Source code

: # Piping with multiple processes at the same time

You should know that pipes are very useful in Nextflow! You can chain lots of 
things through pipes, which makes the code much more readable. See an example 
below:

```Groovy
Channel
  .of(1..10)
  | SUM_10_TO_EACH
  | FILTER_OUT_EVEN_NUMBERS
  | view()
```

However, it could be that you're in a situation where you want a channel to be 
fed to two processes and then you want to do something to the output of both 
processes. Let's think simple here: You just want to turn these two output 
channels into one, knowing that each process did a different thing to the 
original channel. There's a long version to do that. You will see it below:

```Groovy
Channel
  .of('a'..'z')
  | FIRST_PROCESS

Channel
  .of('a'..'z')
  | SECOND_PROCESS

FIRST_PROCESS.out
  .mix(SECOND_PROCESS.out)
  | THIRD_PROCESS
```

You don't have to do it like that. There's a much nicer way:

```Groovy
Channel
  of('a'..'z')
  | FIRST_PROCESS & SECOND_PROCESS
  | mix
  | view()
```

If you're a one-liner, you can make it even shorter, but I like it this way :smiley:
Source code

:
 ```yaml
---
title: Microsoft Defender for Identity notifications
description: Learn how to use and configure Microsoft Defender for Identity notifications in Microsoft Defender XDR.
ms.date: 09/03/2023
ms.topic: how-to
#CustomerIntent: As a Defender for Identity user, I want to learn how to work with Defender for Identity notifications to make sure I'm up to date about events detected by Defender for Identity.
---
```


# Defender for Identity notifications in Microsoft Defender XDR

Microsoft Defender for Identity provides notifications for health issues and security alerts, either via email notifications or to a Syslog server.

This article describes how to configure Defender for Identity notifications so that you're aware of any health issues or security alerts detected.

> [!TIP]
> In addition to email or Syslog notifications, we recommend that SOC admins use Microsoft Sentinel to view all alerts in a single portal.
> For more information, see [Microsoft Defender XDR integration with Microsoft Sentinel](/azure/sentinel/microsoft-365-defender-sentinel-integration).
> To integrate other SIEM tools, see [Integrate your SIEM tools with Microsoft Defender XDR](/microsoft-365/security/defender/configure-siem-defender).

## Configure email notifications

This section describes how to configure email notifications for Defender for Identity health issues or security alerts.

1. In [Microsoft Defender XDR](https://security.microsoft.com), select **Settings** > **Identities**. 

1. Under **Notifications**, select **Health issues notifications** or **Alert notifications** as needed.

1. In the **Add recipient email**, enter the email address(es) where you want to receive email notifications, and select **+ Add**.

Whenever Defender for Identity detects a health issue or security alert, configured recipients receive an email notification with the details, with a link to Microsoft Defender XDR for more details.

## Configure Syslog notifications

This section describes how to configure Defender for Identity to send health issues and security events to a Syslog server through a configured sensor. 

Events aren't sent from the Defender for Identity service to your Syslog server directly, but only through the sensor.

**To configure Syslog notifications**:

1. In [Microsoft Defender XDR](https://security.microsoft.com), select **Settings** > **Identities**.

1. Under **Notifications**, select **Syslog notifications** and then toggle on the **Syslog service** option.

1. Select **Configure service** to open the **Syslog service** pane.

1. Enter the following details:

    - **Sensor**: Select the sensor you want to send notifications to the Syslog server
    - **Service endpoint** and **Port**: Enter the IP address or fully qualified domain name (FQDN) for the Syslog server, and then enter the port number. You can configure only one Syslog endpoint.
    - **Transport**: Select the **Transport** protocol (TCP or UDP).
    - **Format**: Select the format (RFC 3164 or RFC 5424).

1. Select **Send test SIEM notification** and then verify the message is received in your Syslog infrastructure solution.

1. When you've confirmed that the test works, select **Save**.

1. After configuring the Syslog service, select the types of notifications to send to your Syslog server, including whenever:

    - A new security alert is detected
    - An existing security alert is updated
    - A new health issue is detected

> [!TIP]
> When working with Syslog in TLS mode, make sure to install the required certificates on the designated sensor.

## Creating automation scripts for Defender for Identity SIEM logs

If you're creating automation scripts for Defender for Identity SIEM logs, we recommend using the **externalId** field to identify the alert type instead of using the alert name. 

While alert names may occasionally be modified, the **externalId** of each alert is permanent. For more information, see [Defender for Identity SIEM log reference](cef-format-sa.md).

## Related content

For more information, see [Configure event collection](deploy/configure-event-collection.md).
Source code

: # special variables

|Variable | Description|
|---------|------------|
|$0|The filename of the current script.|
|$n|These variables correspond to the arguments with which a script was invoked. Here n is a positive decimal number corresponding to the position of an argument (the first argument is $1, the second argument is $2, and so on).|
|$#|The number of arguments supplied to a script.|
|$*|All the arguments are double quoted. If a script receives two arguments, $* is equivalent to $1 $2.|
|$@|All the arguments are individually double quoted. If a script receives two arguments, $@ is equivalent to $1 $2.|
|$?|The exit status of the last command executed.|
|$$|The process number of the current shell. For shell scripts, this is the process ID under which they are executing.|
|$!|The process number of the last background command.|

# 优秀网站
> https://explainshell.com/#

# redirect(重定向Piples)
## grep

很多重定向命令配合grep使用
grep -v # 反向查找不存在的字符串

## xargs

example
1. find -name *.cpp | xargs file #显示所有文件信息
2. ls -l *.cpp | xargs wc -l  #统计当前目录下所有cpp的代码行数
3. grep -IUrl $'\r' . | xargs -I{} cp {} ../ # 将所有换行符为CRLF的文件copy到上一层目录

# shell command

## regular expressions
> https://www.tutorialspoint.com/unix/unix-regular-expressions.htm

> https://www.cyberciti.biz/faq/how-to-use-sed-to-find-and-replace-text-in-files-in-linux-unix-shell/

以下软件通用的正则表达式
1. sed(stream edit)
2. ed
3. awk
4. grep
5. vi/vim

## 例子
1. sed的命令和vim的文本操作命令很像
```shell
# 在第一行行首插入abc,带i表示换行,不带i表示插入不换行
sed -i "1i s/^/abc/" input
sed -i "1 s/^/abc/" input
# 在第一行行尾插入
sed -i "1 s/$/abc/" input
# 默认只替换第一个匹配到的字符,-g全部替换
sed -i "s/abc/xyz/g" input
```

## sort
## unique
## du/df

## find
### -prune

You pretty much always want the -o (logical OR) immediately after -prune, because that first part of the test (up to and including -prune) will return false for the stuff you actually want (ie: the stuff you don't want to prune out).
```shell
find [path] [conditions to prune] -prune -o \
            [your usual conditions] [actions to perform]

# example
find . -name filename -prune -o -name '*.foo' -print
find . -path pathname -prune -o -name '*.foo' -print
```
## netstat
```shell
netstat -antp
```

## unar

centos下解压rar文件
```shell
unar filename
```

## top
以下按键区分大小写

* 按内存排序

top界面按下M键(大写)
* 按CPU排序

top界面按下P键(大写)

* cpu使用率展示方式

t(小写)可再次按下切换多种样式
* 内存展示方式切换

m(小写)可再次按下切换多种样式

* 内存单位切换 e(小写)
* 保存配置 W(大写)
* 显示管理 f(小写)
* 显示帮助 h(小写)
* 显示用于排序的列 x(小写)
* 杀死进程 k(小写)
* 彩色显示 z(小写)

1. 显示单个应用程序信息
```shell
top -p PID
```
===
Which lines in the data above hold the string "find"? Return each of them.

**SOLUTION TO THE EXERCISE**
1. find -name *.cpp | xargs file #显示所有文件信息
> https://www.cyberciti.biz/faq/how-to-use-sed-to-find-and-replace-text-in-files-in-linux-unix-shell/
## find
find [path] [conditions to prune] -prune -o \
find . -name filename -prune -o -name '*.foo' -print
find . -path pathname -prune -o -name '*.foo' -print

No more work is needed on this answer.